Un Monde Global Mafiosé

par George L. ZETER
jeudi 30 novembre 2017

Récemment je regardais quelques épisodes de la série italienne "Gomorra", et cela me sauta aux yeux, que notre monde capitaliste se comporte tel le dernier des cartels mafieux, d'Europe ou d'ailleurs. Contrôler un territoire, toujours vendre plus, augmenter ses marges, trouver des nouveaux clients et les accrocher/fidéliser, racheter ou éliminer la concurrence. Exploiter des employés/dealers jetables, corvéable. D'ailleurs comme à Naples où la Camorra emploie des gamins encore mineurs, les Apple et autres "High Tech" font de même chez Foxconn en Chine. Toujours plus de blé, en s'en foutant comment il pousse.

Les clients Apple sont aussi peu concernés par ces ados bossant 60 heures par semaine, que ces clients de dealers, bien souvent adultes, plutôt aisés, (la coke), qui s'en contrebalance de ces Minos ayant quitté l'école dès leur 14 ans... Tout ça est dans la même logique, un monde binaire fait de deux couleurs : la blanche pour les profits, la noire pour le pouvoir et le contrôle.

En amont les grands groupes, en aval les consommateurs.
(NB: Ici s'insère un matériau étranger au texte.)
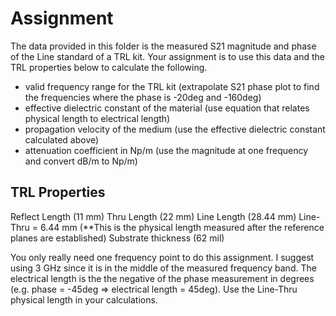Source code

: # Assignment
The data provided in this folder is the measured S21 magnitude and phase of the Line standard of a TRL kit. Your assignment is to use this data and the TRL properties below to calculate the following.

* valid frequency range for the TRL kit (extrapolate S21 phase plot to find the frequencies where the phase is -20deg and -160deg)
* effective dielectric constant of the material (use equation that relates physical length to electrical length)
* propagation velocity of the medium (use the effective dielectric constant calculated above)
* attenuation coefficient in Np/m (use the magnitude at one frequency and convert dB/m to Np/m)

## TRL Properties
Reflect Length (11 mm)
Thru Length (22 mm)
Line Length (28.44  mm)
Line-Thru = 6.44 mm (**This is the physical length measured after the reference planes are established)
Substrate thickness (62 mil)

You only really need one frequency point to do this assignment. I suggest using 3 GHz since it is in the middle of the measured frequency band. The electrical length is the the negative of the phase measurement in degrees (e.g. phase = -45deg => electrical length = 45deg). Use the Line-Thru physical length in your calculations. 
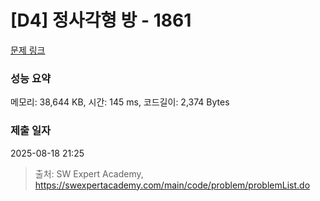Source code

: # [D4] 정사각형 방 - 1861 

[문제 링크](https://swexpertacademy.com/main/code/problem/problemDetail.do?contestProbId=AV5LtJYKDzsDFAXc) 

### 성능 요약

메모리: 38,644 KB, 시간: 145 ms, 코드길이: 2,374 Bytes

### 제출 일자

2025-08-18 21:25



> 출처: SW Expert Academy, https://swexpertacademy.com/main/code/problem/problemList.do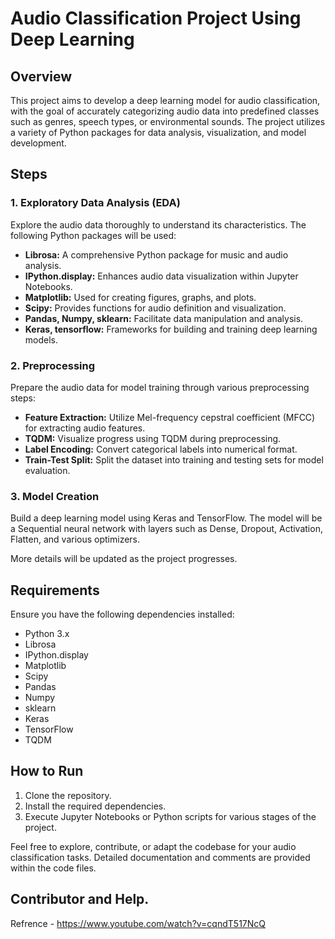 # Audio Classification Project Using Deep Learning

## Overview

This project aims to develop a deep learning model for audio classification, with the goal of accurately categorizing audio data into predefined classes such as genres, speech types, or environmental sounds. The project utilizes a variety of Python packages for data analysis, visualization, and model development.

## Steps

### 1. Exploratory Data Analysis (EDA)

Explore the audio data thoroughly to understand its characteristics. The following Python packages will be used:

- **Librosa:** A comprehensive Python package for music and audio analysis.
- **IPython.display:** Enhances audio data visualization within Jupyter Notebooks.
- **Matplotlib:** Used for creating figures, graphs, and plots.
- **Scipy:** Provides functions for audio definition and visualization.
- **Pandas, Numpy, sklearn:** Facilitate data manipulation and analysis.
- **Keras, tensorflow:** Frameworks for building and training deep learning models.

### 2. Preprocessing

Prepare the audio data for model training through various preprocessing steps:

- **Feature Extraction:** Utilize Mel-frequency cepstral coefficient (MFCC) for extracting audio features.
- **TQDM:** Visualize progress using TQDM during preprocessing.
- **Label Encoding:** Convert categorical labels into numerical format.
- **Train-Test Split:** Split the dataset into training and testing sets for model evaluation.

### 3. Model Creation

Build a deep learning model using Keras and TensorFlow. The model will be a Sequential neural network with layers such as Dense, Dropout, Activation, Flatten, and various optimizers.

More details will be updated as the project progresses.

## Requirements

Ensure you have the following dependencies installed:

- Python 3.x
- Librosa
- IPython.display
- Matplotlib
- Scipy
- Pandas
- Numpy
- sklearn
- Keras
- TensorFlow
- TQDM

## How to Run

1. Clone the repository.
2. Install the required dependencies.
3. Execute Jupyter Notebooks or Python scripts for various stages of the project.

Feel free to explore, contribute, or adapt the codebase for your audio classification tasks. Detailed documentation and comments are provided within the code files.

## Contributor and Help.

Refrence - https://www.youtube.com/watch?v=cqndT517NcQ





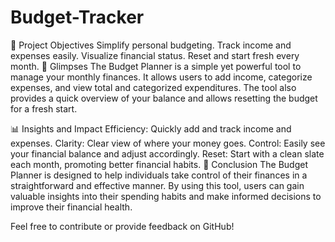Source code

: # Budget-Tracker
🎯 Project Objectives
Simplify personal budgeting.
Track income and expenses easily.
Visualize financial status.
Reset and start fresh every month.
🌟 Glimpses
The Budget Planner is a simple yet powerful tool to manage your monthly finances. It allows users to add income, categorize expenses, and view total and categorized expenditures. The tool also provides a quick overview of your balance and allows resetting the budget for a fresh start.

📊 Insights and Impact
Efficiency: Quickly add and track income and expenses.
Clarity: Clear view of where your money goes.
Control: Easily see your financial balance and adjust accordingly.
Reset: Start with a clean slate each month, promoting better financial habits.
📝 Conclusion
The Budget Planner is designed to help individuals take control of their finances in a straightforward and effective manner. By using this tool, users can gain valuable insights into their spending habits and make informed decisions to improve their financial health.

Feel free to contribute or provide feedback on GitHub!
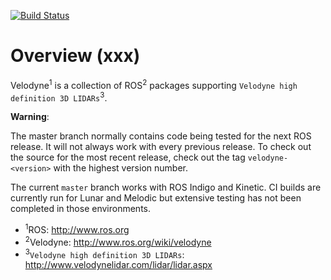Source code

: [![Build Status](https://travis-ci.org/ros-drivers/velodyne.svg?branch=master)](https://travis-ci.org/ros-drivers/velodyne)

Overview (xxx)
========

Velodyne<sup>1</sup> is a collection of ROS<sup>2</sup> packages supporting `Velodyne high
definition 3D LIDARs`<sup>3</sup>.

**Warning**:

  The master branch normally contains code being tested for the next
  ROS release.  It will not always work with every previous release.
  To check out the source for the most recent release, check out the
  tag `velodyne-<version>` with the highest version number.

The current ``master`` branch works with ROS Indigo and Kinetic.
CI builds are currently run for Lunar and Melodic but extensive
testing has not been completed in those environments.

- <sup>1</sup>ROS: http://www.ros.org
- <sup>2</sup>Velodyne: http://www.ros.org/wiki/velodyne
- <sup>3</sup>`Velodyne high definition 3D LIDARs`: http://www.velodynelidar.com/lidar/lidar.aspx
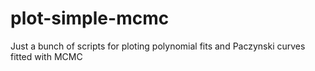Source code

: # plot-simple-mcmc
Just a bunch of scripts for ploting polynomial fits and Paczynski curves fitted with MCMC
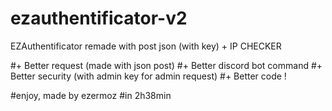 # ezauthentificator-v2
EZAuthentificator remade with post json (with key) + IP CHECKER


#+ Better request (made with json post)
#+ Better discord bot command
#+ Better security (with admin key for admin request)
#+ Better code !

#enjoy, 
made by ezermoz
#in 2h38min

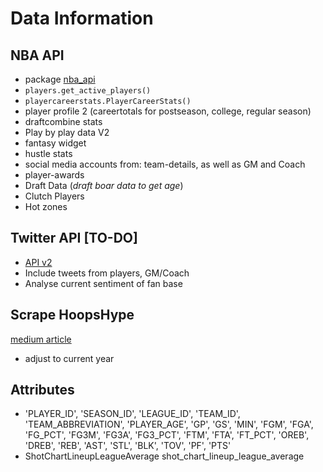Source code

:# Data Information

## NBA API

- package [nba_api](https://github.com/swar/nba_api/tree/master/docs/nba_api)
- `players.get_active_players()`
- `playercareerstats.PlayerCareerStats()`
- player profile 2 (careertotals for postseason, college, regular season)
- draftcombine stats
- Play by play data V2
- fantasy widget
- hustle stats
- social media accounts from: team-details, as well as GM and Coach
- player-awards
- Draft Data (*draft boar data to get age*)
- Clutch Players
- Hot zones

## Twitter API **[TO-DO]**
- [API v2](https://developer.twitter.com/en/docs/twitter-api/early-access)
- Include tweets from players, GM/Coach
- Analyse current sentiment of fan base

## Scrape HoopsHype

[medium article](https://medium.com/swlh/linking-nba-salary-to-performance-sample-player-analysis-with-python-2c568455b306)

- adjust to current year

## Attributes

- 'PLAYER_ID', 'SEASON_ID', 'LEAGUE_ID', 'TEAM_ID', 'TEAM_ABBREVIATION',
       'PLAYER_AGE', 'GP', 'GS', 'MIN', 'FGM', 'FGA', 'FG_PCT', 'FG3M', 'FG3A',
       'FG3_PCT', 'FTM', 'FTA', 'FT_PCT', 'OREB', 'DREB', 'REB', 'AST', 'STL',
       'BLK', 'TOV', 'PF', 'PTS'
- ShotChartLineupLeagueAverage shot_chart_lineup_league_average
Depuis 30 ans le nombres de géants financier/industriels a diminué, ou plutôt est devenu une poupée russe, où tout s'emboite, tout se raccorde et s'interconnecte. De l'autre, une multiplication du potentiel de consommateurs ; que ce soit dans les pays occidentaux où la frénésie dépasse l'achat compulsif, il y en a même qui doivent aller en des clubs tels les AAA pour se désintoxiquer, et les pays du tiers monde qui eux aussi connaissent cette frénésie, mais avec comme produits d'appels nos vieux rogatons mis au rebuts chez nous par la dernière mode d'occident. Une planète frénétique, qui ne vit plus, mais produit/consomme et non pas l'inverse... Cette frénésie m'a fait penser à ces chalutiers qui avec leurs filets lestés raclent le fond des océans. Ils ramènent à la surface absolument tout, puis on trie, et on rejette à la mer plus de 50% de poisons morts qui n'ont pas passé le casting ; apte au service, direct l'étalage.

Les "héros" de cette série "Gomorra" ne sont pas plus cyniques et violents qu'un PDG du CAC40 ; les "managers" mafieux, eux vont au bout de la logique : "tu a faux, tu meurs !" Dans le petit monde feutré des sièges sociaux, c'est le meurtre en sourdine, le harassement, les brimades qui souvent se terminent en suicide, dépression.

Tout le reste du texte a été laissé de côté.